Transformer, attention and what it changed

Let’s begin by examining the fundamentals. In the initial stages, machine learning involves the process of mapping information to a mathematical representation, such as Euclidean vectors. This process is commonly referred to as embedding. During embedding, the number of dimensions is predetermined.

When we transform one vector into another, it is termed sequence-to-sequence translation. The term “sequence” is used because each dimension (x, y, z, etc.) represents an object in an ordered set. Alternatively, we could describe this as vector-to-vector translation.

Bag of words

The fact that the dimensions are well know leads us to the bag-of-words (BOW) approach, that is often used in language processing. Here the amount of unique words is put into a vector dimension e.g., for “I eat fish” BOW is (1,1,1). In comparison for “I eat fish fish” the BOW is (1,1,2). Usually no unique order exists, because “I eat meat” could also result in (1,1,1).

Problem: Order of objects in the set (vector)

N-Gram

An n-gram means a sequence of n words. For example the 2-gram of “I eat fish” is (I, eat) and (eat, fish). In this model, the probability of an object depends on the n-1 objects. This simply mean that “fish” only has a probability that depends on “eat”, but never to “I”. To overcome that, we will have to increase n, which will increase the computation complexity exponentially.

Problem: Context probability is low

Recurrent Neural Networks (RNN)

The RNN is the same as the n-gram model, except that the output of the current input will depend on the output of all the previous computations. In our example of “I eat fish” it would construct a kind of tree, e.g., for “fish”: ( (I, eat), fish).

Problem: The gradient vanish (aka exploding gradients problem) and very low opportunity to do calculation parallelization. A exploding gradient comes with the depth on hidden layers of a neural network. Each “neuron” is just a linear component. In the context of a mathematical the linear component is the portion that varies linearly with the input variables e.g., y = mx + b. The “gradient” is the rate of change of this function from one time step to the next. For a deep neural network this gradient usually increases by each hidden layer.
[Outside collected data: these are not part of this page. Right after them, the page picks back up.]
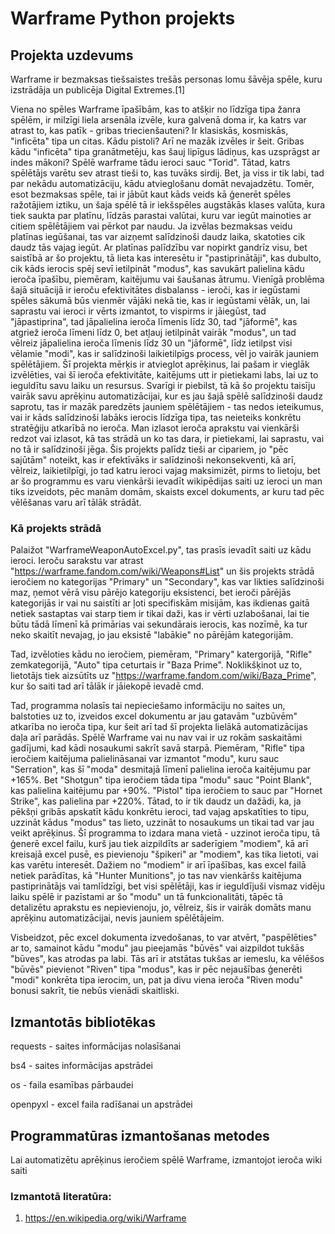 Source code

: # Warframe Python projekts

## Projekta uzdevums

Warframe ir bezmaksas tiešsaistes trešās personas lomu šāvēja spēle, kuru izstrādāja un publicēja Digital Extremes.[1]

Viena no spēles Warframe īpašībām, kas to atšķir no līdzīga tipa žanra spēlēm, ir milzīgi liela arsenāla izvēle, kura galvenā doma ir, ka katrs var atrast to, kas patīk - gribas triecienšauteni? Ir klasiskās, kosmiskās, "inficēta" tipa un citas. Kādu pistoli? Arī ne mazāk izvēles ir šeit. Gribas kādu "inficēta" tipa granātmetēju, kas šauj lipīgus lādiņus, kas uzsprāgst ar indes mākoni? Spēlē warframe tādu ieroci sauc "Torid". Tātad, katrs spēlētājs varētu sev atrast tieši to, kas tuvāks sirdij. Bet, ja viss ir tik labi, tad par nekādu automatizāciju, kādu atvieglošanu domāt nevajadzētu. Tomēr, esot bezmaksas spēle, tai ir jābūt kaut kāds veids kā ģenerēt spēles ražotājiem iztiku, un šaja spēlē tā ir iekšspēles augstākās klases valūta, kura tiek saukta par platīnu, līdzās parastai valūtai, kuru var iegūt mainoties ar citiem spēlētājiem vai pērkot par naudu. Ja izvēlas bezmaksas veidu platīnas iegūšanai, tas var aizņemt salīdzinoši daudz laika, skatoties cik daudz tās vajag iegūt. Ar platīnas palīdzību var nopirkt gandrīz visu, bet saistībā ar šo projektu, tā lieta kas interesētu ir "pastiprinātāji", kas dubulto, cik kāds ierocis spēj sevī ietilpināt "modus", kas savukārt palielina kādu ieroča īpašību, piemēram, kaitējumu vai šaušanas ātrumu. Vienīgā problēma šajā situācijā ir ieroču efektivitātes disbalanss - ieroči, kas ir iegūstami spēles sākumā būs vienmēr vājāki nekā tie, kas ir iegūstami vēlāk, un, lai saprastu vai ieroci ir vērts izmantot, to vispirms ir jāiegūst, tad "jāpastiprina", tad jāpalielina ieroča līmenis līdz 30, tad "jāformē", kas atgriež ieroča līmeni līdz 0, bet atļauj ietilpināt vairāk "modus", un tad vēlreiz jāpalielina ieroča līmenis līdz 30 un "jāformē", līdz ietilpst visi vēlamie "modi", kas ir salīdzinoši laikietilpīgs process, vēl jo vairāk jauniem spēlētājiem. Šī projekta mērķis ir atvieglot aprēķinus, lai pašam ir vieglāk izvēlēties, vai šī ieroča efektivitāte, kaitējums utt ir pietiekami labs, lai uz to ieguldītu savu laiku un resursus. Svarīgi ir piebilst, tā kā šo projektu taisīju vairāk savu aprēķinu automatizācijai, kur es jau šajā spēlē salīdzinoši daudz saprotu, tas ir mazāk paredzēts jauniem spēlētājiem - tas nedos ieteikumus, vai ir kāds salīdzinoši labāks ierocis līdzīga tipa, tas neieteiks konkrētu stratēģiju atkarībā no ieroča. Man izlasot ieroča aprakstu vai vienkārši redzot vai izlasot, kā tas strādā un ko tas dara, ir pietiekami, lai saprastu, vai no tā ir salīdzinoši jēga. Šis projekts palīdz tieši ar cipariem, jo "pēc sajūtām" noteikt, kas ir efektīvāks ir salīdzinoši nekonsekventi, kā arī, vēlreiz, laikietilpīgi, jo tad katru ieroci vajag maksimizēt, pirms to lietoju, bet ar šo programmu es varu vienkārši ievadīt wikipēdijas saiti uz ieroci un man tiks izveidots, pēc manām domām, skaists excel dokuments, ar kuru tad pēc vēlēšanas varu arī tālāk strādāt.


### Kā projekts strādā

Palaižot "WarframeWeaponAutoExcel.py", tas prasīs ievadīt saiti uz kādu ieroci. Ieroču sarakstu var atrast "https://warframe.fandom.com/wiki/Weapons#List" un šis projekts strādā ieročiem no kategorijas "Primary" un "Secondary", kas var likties salīdzinoši maz, ņemot vērā visu pārējo kategoriju eksistenci, bet ieroči pārējās kategorijās ir vai nu saistīti ar ļoti specifiskām misijām, kas ikdienas gaitā netiek sastaptas vai starp tiem ir tikai daži, kas ir vērti uzlabošanai, lai tie būtu tādā līmenī kā primārias vai sekundārais ierocis, kas nozīmē, ka tur neko skaitīt nevajag, jo jau eksistē "labākie" no pārējām kategorijām.

Tad, izvēloties kādu no ieročiem, piemēram, "Primary" katergorijā, "Rifle" zemkategorijā, "Auto" tipa ceturtais ir "Baza Prime". Noklikšķinot uz to, lietotājs tiek aizsūtīts uz "https://warframe.fandom.com/wiki/Baza_Prime", kur šo saiti tad arī tālāk ir jāiekopē ievadē cmd.

Tad, programma nolasīs tai nepieciešamo informāciju no saites un, balstoties uz to, izveidos excel dokumentu ar jau gatavām "uzbūvēm" atkarība no ieroča tipa, kur šeit arī tad šī projekta lielākā automatizācijas daļa arī parādās. Spēlē Warframe vai nu nav vai ir uz rokām saskaitāmi gadījumi, kad kādi nosaukumi sakrīt savā starpā. Piemēram, "Rifle" tipa ieročiem kaitējuma palielināsanai var izmantot "modu", kuru sauc "Serration", kas šī "moda" desmitajā līmenī palielina ieroča kaitējumu par +165%. Bet "Shotgun" tipa ieročiem tāda tipa "modu" sauc "Point Blank", kas palielina kaitējumu par +90%. "Pistol" tipa ieročiem to sauc par "Hornet Strike", kas palielina par +220%. Tātad, to ir tik daudz un dažādi, ka, ja pēkšņi gribās apskatīt kādu konkrētu ieroci, tad vajag apskatīties to tipu, uzzināt kādus "modus" tas lieto, uzzināt to nosaukums un tikai tad var jau veikt aprēķinus. Šī programma to izdara mana vietā - uzzinot ieroča tipu, tā ģenerē excel failu, kurš jau tiek aizpildīts ar saderīgiem "modiem", kā arī kreisajā excel pusē, es pievienoju "špikeri" ar "modiem", kas tika lietoti, vai kas varētu interesēt. Dažiem no "modiem" ir arī īpašības, kas excel failā netiek parādītas, kā "Hunter Munitions", jo tas nav vienkāršs kaitējuma pastiprinātājs vai tamlīdzīgi, bet visi spēlētāji, kas ir ieguldījuši vismaz vidēju laiku spēlē ir pazīstami ar šo "modu" un tā funkcionalitāti, tāpēc tā detalizētu aprakstu es nepievienoju, jo, vēlreiz, šis ir vairāk domāts manu aprēķinu automatizācijai, nevis jauniem spēlētājeim.

Visbeidzot, pēc excel dokumenta izvedošanas, to var atvērt, "paspēlēties" ar to, samainot kādu "modu" jau pieejamās "būvēs" vai aizpildot tukšās "būves", kas atrodas pa labi. Tās arī ir atstātas tukšas ar iemeslu, ka vēlēšos "būvēs" pievienot "Riven" tipa "modus", kas ir pēc nejaušības ģenerēti "modi" konkrēta tipa ierocim, un, pat ja divu viena ieroča "Riven modu" bonusi sakrīt, tie nebūs vienādi skaitliski.


## Izmantotās bibliotēkas

requests - saites informācijas nolasīšanai

bs4 - saites informācijas apstrādei

os - faila esamības pārbaudei

openpyxl - excel faila radīšanai un apstrādei


## Programmatūras izmantošanas metodes

Lai automatizētu aprēķinus ieročiem spēlē Warframe, izmantojot ieroča wiki saiti


### Izmantotā literatūra:
1. https://en.wikipedia.org/wiki/Warframe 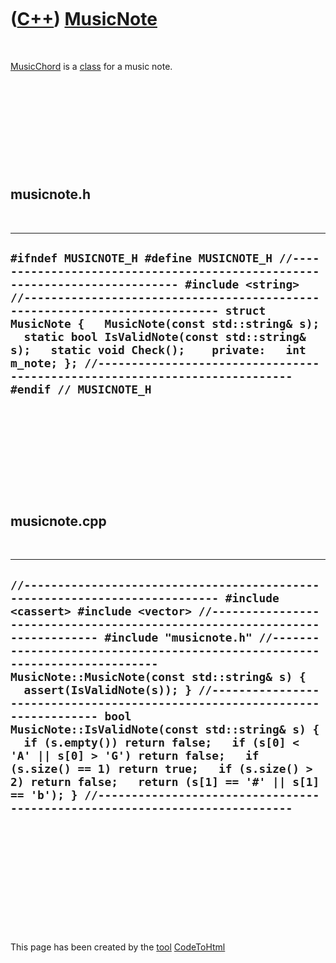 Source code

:



 

 

 

 

 

([C++](Cpp.htm)) [MusicNote](CppMusicNote.htm)
==============================================

 

[MusicChord](CppMusicNote.htm) is a [class](CppClass.htm) for a music
note.

 

 

 

 

 

musicnote.h
-----------

 

  -------------------------------------------------------------------------------------------------------------------------------------------------------------------------------------------------------------------------------------------------------------------------------------------------------------------------------------------------------------------------------------------------------------------------------------------------------------------------------------------
  ` #ifndef MUSICNOTE_H #define MUSICNOTE_H //--------------------------------------------------------------------------- #include <string> //--------------------------------------------------------------------------- struct MusicNote {   MusicNote(const std::string& s);    static bool IsValidNote(const std::string& s);   static void Check();    private:   int m_note; }; //--------------------------------------------------------------------------- #endif // MUSICNOTE_H `
  -------------------------------------------------------------------------------------------------------------------------------------------------------------------------------------------------------------------------------------------------------------------------------------------------------------------------------------------------------------------------------------------------------------------------------------------------------------------------------------------

 

 

 

 

 

musicnote.cpp
-------------

 

  -----------------------------------------------------------------------------------------------------------------------------------------------------------------------------------------------------------------------------------------------------------------------------------------------------------------------------------------------------------------------------------------------------------------------------------------------------------------------------------------------------------------------------------------------------------------------------------------------------------------------------------------------------------------------------------------------------------------------------------------------------------------------------------------------
  ` //--------------------------------------------------------------------------- #include <cassert> #include <vector> //--------------------------------------------------------------------------- #include "musicnote.h" //--------------------------------------------------------------------------- MusicNote::MusicNote(const std::string& s) {   assert(IsValidNote(s)); } //--------------------------------------------------------------------------- bool MusicNote::IsValidNote(const std::string& s) {   if (s.empty()) return false;   if (s[0] < 'A' || s[0] > 'G') return false;   if (s.size() == 1) return true;   if (s.size() > 2) return false;   return (s[1] == '#' || s[1] == 'b'); } //---------------------------------------------------------------------------  `
  -----------------------------------------------------------------------------------------------------------------------------------------------------------------------------------------------------------------------------------------------------------------------------------------------------------------------------------------------------------------------------------------------------------------------------------------------------------------------------------------------------------------------------------------------------------------------------------------------------------------------------------------------------------------------------------------------------------------------------------------------------------------------------------------------

 

 

 

 

 





 




This page has been created by the [tool](Tools.htm)
[CodeToHtml](ToolCodeToHtml.htm)
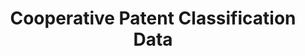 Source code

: ---
layout: default
bigquery: https://console.cloud.google.com/bigquery?p=patents-public-data&d=cpc&page=dataset
citation: '“Cooperative Patent Classification” by the EPO and USPTO, for public use. '
contributors: EPO, USPTO
cost: None
description: Cooperative Patent Classification Data contains the scheme and definitions
  of the Cooperative Patent Classification system for classifying patent documents.
  The CPC is the result of a partnership between the EPO and the USPTO in their joint
  effort to develop a common, internationally compatible classification system for
  technical documents, in particular patent publications, which will be used by both
  offices in the patent granting process
documentation: https://www.cooperativepatentclassification.org/cpcSchemeAndDefinitions
last_edit: Mon, 04 Apr 2022 19:07:06 GMT
location: https://www.cooperativepatentclassification.org/index
maintained_by: USPTO, EPO
schema_fields: '[''informativeReferences'', ''parents'', ''titlePart'', ''sizeCache'',
  ''childGroups'', ''not_allocatable'', ''children'', ''dateRevised'', ''status'',
  ''symbol'', ''synonyms'', ''residualReferences'', ''level'', ''informative_references'',
  ''limitingReferences'', ''title_part'', ''breakdown_code'', ''breakdownCode'', ''glossary'',
  ''child_groups'', ''date_revised'', ''limiting_references'', ''ipcConcordant'',
  ''applicationReferences'', ''titleFull'', ''notAllocatable'', ''ipc_concordant'',
  ''definition'', ''additional_only'', ''title_full'', ''residual_references'', ''application_references'']'
shortname: cooperative_patent_classification
tags:
- patents
- science
title: Cooperative Patent Classification Data
uuid: 984374a7-16e9-4b35-9445-458daceb01bf
--- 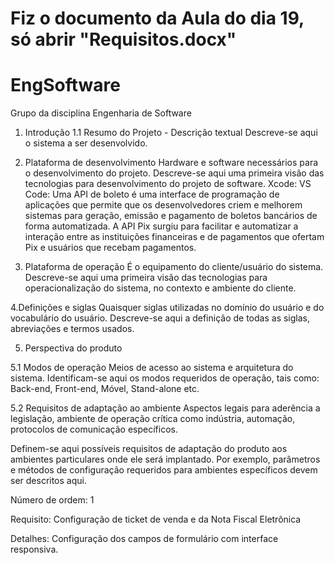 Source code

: # Fiz o documento da Aula do dia 19, só abrir "Requisitos.docx"
# EngSoftware
Grupo da disciplina Engenharia de Software


1. Introdução
1.1 Resumo do Projeto - Descrição textual 
Descreve-se aqui o sistema a ser desenvolvido.

2. Plataforma de desenvolvimento
Hardware e software necessários para o desenvolvimento do projeto.
Descreve-se aqui uma primeira visão das tecnologias para desenvolvimento do projeto de software.
Xcode: 
VS Code: 
Uma API de boleto é uma interface de programação de aplicações que permite que os desenvolvedores criem e melhorem sistemas para geração, emissão e pagamento de boletos bancários de forma automatizada. 
A API Pix surgiu para facilitar e automatizar a interação entre as instituições financeiras e de pagamentos que ofertam Pix e usuários que recebam pagamentos. 

3. Plataforma de operação
É o equipamento do cliente/usuário do sistema.
Descreve-se aqui uma primeira visão das tecnologias para operacionalização do sistema, no contexto e ambiente do cliente.


4.Definições e siglas
Quaisquer siglas utilizadas no domínio do usuário e do vocabulário do usuário. Descreve-se aqui a definição de todas as siglas, abreviações e termos usados.

5. Perspectiva do produto

5.1 Modos de operação
Meios de acesso ao sistema e arquitetura do sistema. Identificam-se aqui os modos requeridos de operação, tais como: Back-end, Front-end, Móvel, Stand-alone etc.

5.2 Requisitos de adaptação ao ambiente
Aspectos legais para aderência a legislação, ambiente de operação crítica como indústria, automação, protocolos de comunicação específicos.

Definem-se aqui possíveis requisitos de adaptação do produto aos ambientes particulares onde ele será implantado. Por exemplo, parâmetros e métodos de configuração requeridos para ambientes específicos devem ser descritos aqui.

Número de ordem: 1

Requisito: Configuração de ticket de venda e da Nota Fiscal Eletrônica

Detalhes: Configuração dos campos de formulário com interface responsiva.


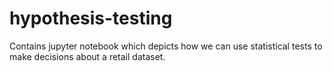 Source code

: # hypothesis-testing
Contains jupyter notebook which depicts how we can use statistical tests to make decisions about a retail dataset.
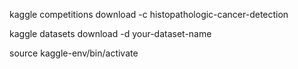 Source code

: 


kaggle competitions download -c histopathologic-cancer-detection

kaggle datasets download -d your-dataset-name


source kaggle-env/bin/activate


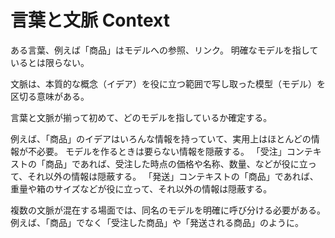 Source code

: # 言葉と文脈 Context

ある言葉、例えば「商品」はモデルへの参照、リンク。
明確なモデルを指しているとは限らない。

文脈は、本質的な概念（イデア）を役に立つ範囲で写し取った模型（モデル）を区切る意味がある。

言葉と文脈が揃って初めて、どのモデルを指しているか確定する。

例えば、「商品」のイデアはいろんな情報を持っていて、実用上はほとんどの情報が不必要。
モデルを作るときは要らない情報を隠蔽する。
「受注」コンテキストの「商品」であれば、受注した時点の価格や名称、数量、などが役に立って、それ以外の情報は隠蔽する。
「発送」コンテキストの「商品」であれば、重量や箱のサイズなどが役に立って、それ以外の情報は隠蔽する。

複数の文脈が混在する場面では、同名のモデルを明確に呼び分ける必要がある。
例えば、「商品」でなく「受注した商品」や「発送される商品」のように。
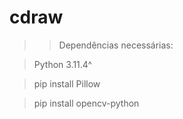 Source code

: # cdraw

> > Dependências necessárias:

> Python 3.11.4^

> pip install Pillow

> pip install opencv-python
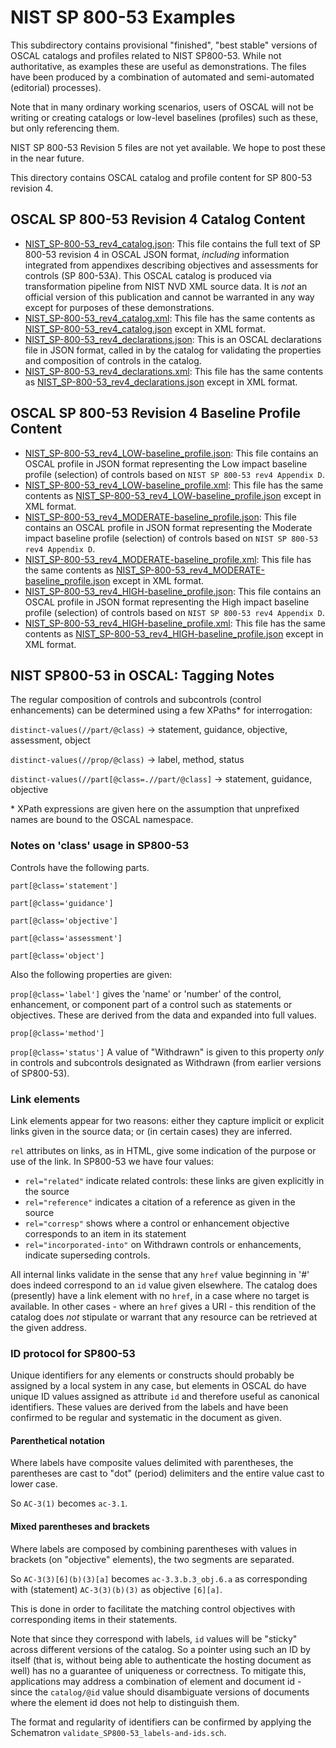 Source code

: # NIST SP 800-53 Examples

This subdirectory contains provisional "finished", "best stable" versions of OSCAL catalogs and profiles related to NIST SP800-53. While not authoritative, as examples these are useful as demonstrations. The files have been produced by a combination of automated and semi-automated (editorial) processes).

Note that in many ordinary working scenarios, users of OSCAL will not be writing or creating catalogs or low-level baselines (profiles) such as these, but only referencing them.

NIST SP 800-53 Revision 5 files are not yet available. We hope to post these in the near future.

This directory contains OSCAL catalog and profile content for SP 800-53 revision 4.

## OSCAL SP 800-53 Revision 4 Catalog Content

* [NIST_SP-800-53_rev4_catalog.json](NIST_SP-800-53_rev4_catalog.json): This file contains the full text of SP 800-53 revision 4 in OSCAL JSON format, *including* information integrated from appendixes describing objectives and assessments for controls (SP 800-53A). This OSCAL catalog is produced via transformation pipeline from NIST NVD XML source data. It is *not* an official version of this publication and cannot be warranted in any way except for purposes of these demonstrations.
* [NIST_SP-800-53_rev4_catalog.xml](NIST_SP-800-53_rev4_catalog.xml): This file has the same contents as [NIST_SP-800-53_rev4_catalog.json](SP800-53-rev4-catalog.json) except in XML format.
* [NIST_SP-800-53_rev4_declarations.json](NIST_SP-800-53_rev4_declarations.json): This is an OSCAL declarations file in JSON format, called in by the catalog for validating the properties and composition of controls in the catalog.
* [NIST_SP-800-53_rev4_declarations.xml](NIST_SP-800-53_rev4_declarations.xml): This file has the same contents as [NIST_SP-800-53_rev4_declarations.json](NIST_SP-800-53_rev4_declarations.json) except in XML format.

## OSCAL SP 800-53 Revision 4 Baseline Profile Content

* [NIST_SP-800-53_rev4_LOW-baseline_profile.json](NIST_SP-800-53_rev4_LOW-baseline_profile.json): This file contains an OSCAL profile in JSON format representing the Low impact baseline profile (selection) of controls based on `NIST SP 800-53 rev4 Appendix D`.
* [NIST_SP-800-53_rev4_LOW-baseline_profile.xml](NIST_SP-800-53_rev4_LOW-baseline_profile.xml): This file has the same contents as [NIST_SP-800-53_rev4_LOW-baseline_profile.json](NIST_SP-800-53_rev4_LOW-baseline_profile.json) except in XML format.
* [NIST_SP-800-53_rev4_MODERATE-baseline_profile.json](NIST_SP-800-53_rev4_MODERATE-baseline_profile.json): This file contains an OSCAL profile in JSON format representing the Moderate impact baseline profile (selection) of controls based on `NIST SP 800-53 rev4 Appendix D`.
* [NIST_SP-800-53_rev4_MODERATE-baseline_profile.xml](NIST_SP-800-53_rev4_MODERATE-baseline_profile.xml): This file has the same contents as [NIST_SP-800-53_rev4_MODERATE-baseline_profile.json](NIST_SP-800-53_rev4_MODERATE-baseline_profile.json) except in XML format.
* [NIST_SP-800-53_rev4_HIGH-baseline_profile.json](NIST_SP-800-53_rev4_HIGH-baseline_profile.json): This file contains an OSCAL profile in JSON format representing the High impact baseline profile (selection) of controls based on `NIST SP 800-53 rev4 Appendix D`.
* [NIST_SP-800-53_rev4_HIGH-baseline_profile.xml](NIST_SP-800-53_rev4_HIGH-baseline_profile.xml): This file has the same contents as [NIST_SP-800-53_rev4_HIGH-baseline_profile.json](NIST_SP-800-53_rev4_HIGH-baseline_profile.json) except in XML format.

## NIST SP800-53 in OSCAL: Tagging Notes

The regular composition of controls and subcontrols (control enhancements) can be determined using a few XPaths* for interrogation:

`distinct-values(//part/@class)` -> statement, guidance, objective, assessment, object

`distinct-values(//prop/@class)` -> label, method, status

`distinct-values(//part[@class=.//part/@class]` -> statement, guidance, objective

\* XPath expressions are given here on the assumption that unprefixed names are bound to the OSCAL namespace.

### Notes on 'class' usage in SP800-53

Controls have the following parts.

`part[@class='statement']`

`part[@class='guidance']`

`part[@class='objective']`

`part[@class='assessment']`

`part[@class='object']`

Also the following properties are given:

`prop[@class='label']` gives the 'name' or 'number' of the control, enhancement, or component part of a control such as statements or objectives. These are derived from the data and expanded into full values.

`prop[@class='method']`

`prop[@class='status']` A value of "Withdrawn" is given to this property *only* in controls and subcontrols designated as Withdrawn (from earlier versions of SP800-53).


### Link elements

Link elements appear for two reasons: either they capture implicit or explicit links given in the source data; or (in certain cases) they are inferred.

`rel` attributes on links, as in HTML, give some indication of the purpose or use of the link. In SP800-53 we have four values:

 - `rel="related"` indicate related controls: these links are given explicitly in the source
 - `rel="reference"` indicates a citation of a reference as given in the source
 - `rel="corresp"` shows where a control or enhancement objective corresponds to an item in its statement
 - `rel="incorporated-into"` on Withdrawn controls or enhancements, indicate superseding controls.

All internal links validate in the sense that any `href` value beginning in '#' does indeed correspond to an `id` value given elsewhere. The catalog does (presently) have a link element with no `href`, in a case where no target is available. In other cases - where an `href` gives a URI - this rendition of the catalog does *not* stipulate or warrant that any resource can be retrieved at the given address.

### ID protocol for SP800-53

Unique identifiers for any elements or constructs should probably be assigned by a local system in any case, but elements in OSCAL do have unique ID values assigned as attribute `id` and therefore useful as canonical identifiers. These values are derived from the labels and have been confirmed to be regular and systematic in the document as given.

#### Parenthetical notation

Where labels have composite values delimited with parentheses, the parentheses are cast to "dot" (period) delimiters and the entire value cast to lower case.

So `AC-3(1)` becomes `ac-3.1`.

#### Mixed parentheses and brackets

Where labels are composed by combining parentheses with values in brackets (on "objective" elements), the two segments are separated.

So `AC-3(3)[6](b)(3)[a]` becomes `ac-3.3.b.3_obj.6.a` as corresponding with (statement) `AC-3(3)(b)(3)` as objective `[6][a]`.

This is done in order to facilitate the matching control objectives with corresponding items in their statements.

Note that since they correspond with labels, `id` values will be "sticky" across different versions of the catalog. So a pointer using such an ID by itself (that is, without being able to authenticate the hosting document as well) has no a guarantee of uniqueness or correctness. To mitigate this, applications may address a combination of element and document id - since the `catalog/@id` value should disambiguate versions of documents where the element id does not help to distinguish them.

The format and regularity of identifiers can be confirmed by applying the Schematron `validate_SP800-53_labels-and-ids.sch`.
You usually see it when the loss becomes the NaN value.

Long Short Term Memory (LSTM)

To solve the RNN problem of gradient vanishing, the LSTM network is split into components.Each component forget the previous gradient and in addition allows to get calculated in parallel.

Problem: The input still has a predefined, non variable length.

Transformer

The processing of variable input and output length is managed via the encoder-decoder architecture. The encoder as well as decoder consists of so called Attention layer, described below. After the encoder step a fixed length (hidden state) is given.

The ordering (aka positioning) while the concurrent processing is managed via positional encoding. There are many reasons why a single number, such as the index value, is not used to represent an object’s position. Transformers use a smart positional encoding scheme, where each position/index is mapped to a vector.  For our example of “I eat fish” it could look like

  • “I”–>0 –> (..,..,..,..,..)
  • “eat”–>1 –> (..,..,..,..,..)
  • “fish”–>2 –> (..,..,..,..,..)

The resultier vector does a sinus and cosine encoding of the position. See here.

Attention

Bahdanau et al. (2014) introduced the attention mechanism to tackle the bottleneck issue associated with fixed-length encoding vectors. In this mechanism, every query vector is compared against a key database to calculate a score value. The matching process involves computing the dot product of the particular query in focus with each key vector (potentially incorporating a norm like Euclidean distance). For each word, the key with the highest score, determined through a process like “softmax,” is selected. The corresponding value associated with this key, which may vary based on a threshold, becomes the output.

It is no magic in these matrix multiplications. The weights of the query, key and value matrixes are learned for the specific application context.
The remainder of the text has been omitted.